The differences between the social media channels employed by the Oregon Shakespeare Festival (OSF) and Trader Joe’s are literally black and white. The OSF website’s homepage is black, presumable to mimic a dark theater, and features the Allen Elizabethan Theater.


Trader Joe’s homepage is white and prominently features products.


Trader Joe’s clean look is inviting. But their simplicity doesn’t end there. The only social media channel that I found for the grocery chain was Linked In. The content provided basic data, such as history, recent announcements, locations, number of employees, contact information for key staff, and job postings. Most likely, its 49,680 followers are looking for employment opportunities.


There are several Trader Joe’s Facebook pages but none of them appear to be managed by the organization. A few of them even had this qualifier:


Even without the qualifier, headlines such as this one seem unlikely to have been posted by Trader Joe’s.

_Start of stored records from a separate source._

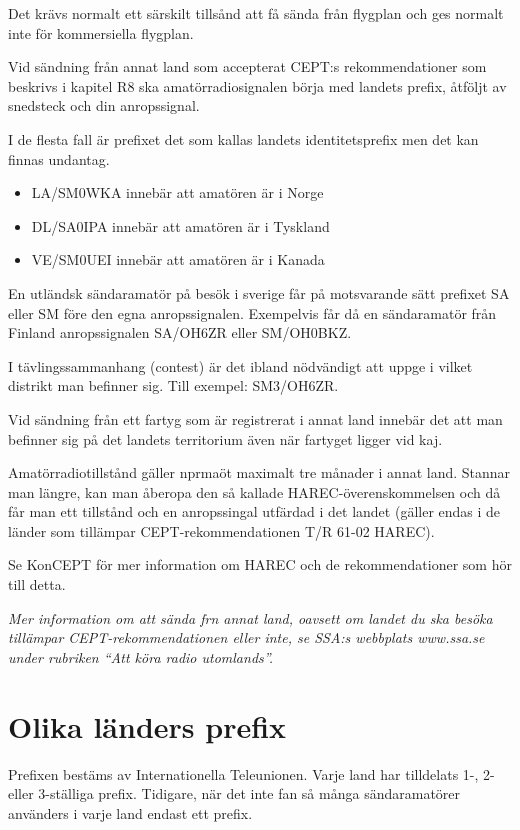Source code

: Det krävs normalt ett särskilt tillsånd att få sända från flygplan och
ges normalt inte för kommersiella flygplan.

Vid sändning från annat land som accepterat CEPT:s rekommendationer
som beskrivs i kapitel R8 ska amatörradiosignalen börja med landets
prefix, åtföljt av snedsteck och din anropssignal.

I de flesta fall är prefixet det som kallas landets identitetsprefix
men det kan finnas undantag.

\begin{itemize}
\item LA/SM0WKA innebär att amatören är i Norge
\item DL/SA0IPA innebär att amatören är i Tyskland
\item VE/SM0UEI innebär att amatören är i Kanada
\end{itemize}

En utländsk sändaramatör på besök i sverige får på motsvarande sätt
prefixet SA eller SM före den egna anropssignalen. Exempelvis får då
en sändaramatör från Finland anropssignalen SA/OH6ZR eller SM/OH0BKZ.

I tävlingssammanhang (contest) är det ibland nödvändigt att uppge i
vilket distrikt man befinner sig. Till exempel: SM3/OH6ZR.

Vid sändning från ett fartyg som är registrerat i annat land innebär
det att man befinner sig på det landets territorium även när fartyget
ligger vid kaj.

Amatörradiotillstånd gäller nprmaöt maximalt tre månader i annat land.
Stannar man längre, kan man åberopa den så kallade
HAREC-överenskommelsen och då får man ett tillstånd och en
anropssingal utfärdad i det landet (gäller endas i de länder som
tillämpar CEPT-rekommendationen T/R 61-02 HAREC).

Se KonCEPT för mer information om HAREC och de rekommendationer som
hör till detta.

\emph{Mer information om att sända frn annat land, oavsett om landet
  du ska besöka tillämpar CEPT-re\-kom\-men\-da\-tio\-n\-en eller inte, se SSA:s
  webbplats www.ssa.se under rubriken ``Att köra radio utomlands''.}

\section{Olika länders prefix}

Prefixen bestäms av Internationella Teleunionen. Varje land har
tilldelats 1-, 2- eller 3-ställiga prefix. Tidigare, när det inte fan
så många sändaramatörer använders i varje land endast ett prefix.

Trader Joe’s minimalist page design and conspicuous absence from social media seem to reinforce their simple brand. It's not complicated. We just focus on what matters — great food + great prices = Value.

To tweet or not to tweet

OSF has a presence on several channels, including YouTube, Facebook, Twitter, Instagram, Pinterest, and Google+. Their YouTube videos range from .16 seconds to 22 minutes and present a variety of topics, including a demonstration of an artist creating textiles for costumes. The featured video of the OSF artistic director outlining the 2017 season is engaging because it begins playing when you land on the page.

On Facebook, OSF posts a combination of photos, videos and articles about the performances, actors and theaters. Friends’ comments are unfiltered according to the site and are primarily about the experiences of theater-goers. Much of the content on Facebook is repeated on the other channels. For example, most show a recycled set that was used at a Habitat for Humanity ReStore.

There appears to be more engagement from OSF’s 15,700 Twitter followers than from its Facebook friends, even though 60,511 people had “checked in” to Facebook. Makes sense, since Twitter is a perpetual conversation.

Images seen by OSF’s 1,200 Pinterest and Instagram’s 5,668 followers were mostly recycled from other channels. Pinterest promises ongoing updates of OSF’s AccessforAll project on Twitter and Instagram, which is odd as it could’ve set itself apart from the other channels with its own updates.

Lighten up

Except for Google+, OSF’s channels are updated regularly. Twitter and Facebook have daily feeds and YouTube’s most current post is four days old. Pinterest and Instagram photos aren’t dated but appear current.

While Trader Joe’s has current job postings on Linked In, some are stale and applications are no longer accepted. Those postings should be removed.